Copy the listing exactly, please, and keep every picture out of it.

++++++++

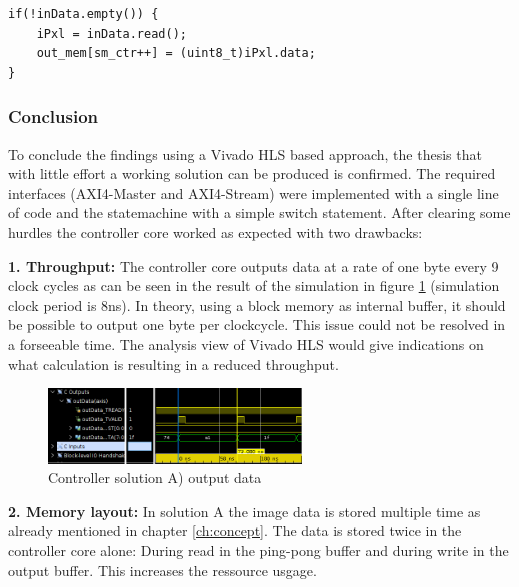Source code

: \begin{minipage}{\textwidth}
\begin{lstlisting}[style=CStyle, caption=Pixel read store with query,
label=lst:runinstream2]
if(!inData.empty()) {
    iPxl = inData.read();
    out_mem[sm_ctr++] = (uint8_t)iPxl.data;
}\end{lstlisting}
\end{minipage}

\clearpage
\subsubsection*{Conclusion}
To conclude the findings using a Vivado HLS based approach, the thesis that
with little effort a working solution can be produced is confirmed. The required
interfaces (AXI4-Master and AXI4-Stream) were implemented with a single line of
code and the statemachine with a simple switch statement. After
clearing some hurdles the controller core worked as expected with two drawbacks:

\vspace{1ex}
\textbf{1. Throughput:} The controller core outputs data at a rate of one byte
every 9 clock cycles as can be seen in the result of the simulation in figure
\ref{fig:shlowhlsoutput} (simulation clock period is 8ns).
In theory, using a block memory as internal buffer, it
should be possible to output one byte per clockcycle. This issue could not be
resolved in a forseeable time. The analysis view of Vivado HLS would give
indications on what calculation is resulting in a reduced throughput.

\begin{figure}[tb!]
    \centering
    \includegraphics[width=0.6\textwidth]{images/controller/hlscontrolleroutput.png}
    \caption{Controller solution A) output data}
    \label{fig:shlowhlsoutput}
\end{figure}

\vspace{1ex}
\textbf{2. Memory layout:} In solution A the image data is stored multiple time
as already mentioned in chapter \ref{ch:concept}. The data is stored twice in
the controller core alone: During read in the ping-pong buffer and during write
in the output buffer. This increases the ressource usgage.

++++++++

- [SOLUTION TO THIS EXERCISE]
Source code

: \begin{minipage}{\textwidth}
\begin{lstlisting}[style=CStyle, caption=Pixel read store with query,
label=lst:runinstream2]
if(!inData.empty()) {
    iPxl = inData.read();
    out_mem[sm_ctr++] = (uint8_t)iPxl.data;
}\end{lstlisting}
\end{minipage}

\clearpage
\subsubsection*{Conclusion}
To conclude the findings using a Vivado HLS based approach, the thesis that
with little effort a working solution can be produced is confirmed. The required
interfaces (AXI4-Master and AXI4-Stream) were implemented with a single line of
code and the statemachine with a simple switch statement. After
clearing some hurdles the controller core worked as expected with two drawbacks:

\vspace{1ex}
\textbf{1. Throughput:} The controller core outputs data at a rate of one byte
every 9 clock cycles as can be seen in the result of the simulation in figure
\ref{fig:shlowhlsoutput} (simulation clock period is 8ns).
In theory, using a block memory as internal buffer, it
should be possible to output one byte per clockcycle. This issue could not be
resolved in a forseeable time. The analysis view of Vivado HLS would give
indications on what calculation is resulting in a reduced throughput.

\begin{figure}[tb!]
    \centering
    \includegraphics[width=0.6\textwidth]{images/controller/hlscontrolleroutput.png}
    \caption{Controller solution A) output data}
    \label{fig:shlowhlsoutput}
\end{figure}

\vspace{1ex}
\textbf{2. Memory layout:} In solution A the image data is stored multiple time
as already mentioned in chapter \ref{ch:concept}. The data is stored twice in
the controller core alone: During read in the ping-pong buffer and during write
in the output buffer. This increases the ressource usgage.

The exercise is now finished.